● Problem to solve: Below are some records. Return exactly the lines from the one with "As LMs become" to the one with "It would be", and nothing else.

● Saved entries:
■ ■ ■ ■ ■

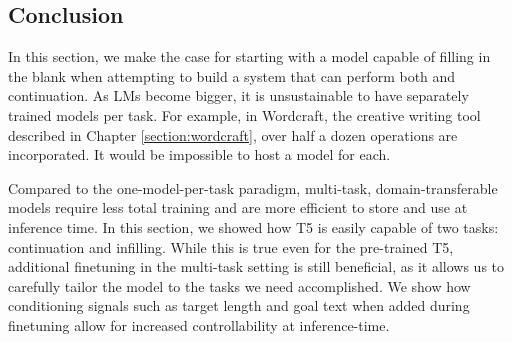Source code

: \subsection{Conclusion}
In this section, we make the case for starting with a model capable of filling in the blank when attempting to build a system that can perform both \FitB{} and continuation.
As LMs become bigger, it is unsustainable to have separately trained models per task.
For example, in Wordcraft, the creative writing tool described in Chapter \ref{section:wordcraft}, over half a dozen operations are incorporated.
It would be impossible to host a model for each.

Compared to the one-model-per-task paradigm, multi-task, domain-transferable models require less total training and are more efficient to store and use at inference time.
In this section, we showed how T5 is easily capable of two tasks: continuation and infilling.
While this is true even for the pre-trained T5, additional finetuning in the multi-task setting is still beneficial, as it allows us to carefully tailor the model to the tasks we need accomplished.
We show how conditioning signals such as target length and goal text when added during finetuning allow for increased controllability at inference-time.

■ ■ ■ ■ ■

● Solution to this problem:
As LMs become bigger, it is unsustainable to have separately trained models per task.
For example, in Wordcraft, the creative writing tool described in Chapter \ref{section:wordcraft}, over half a dozen operations are incorporated.
It would be impossible to host a model for each.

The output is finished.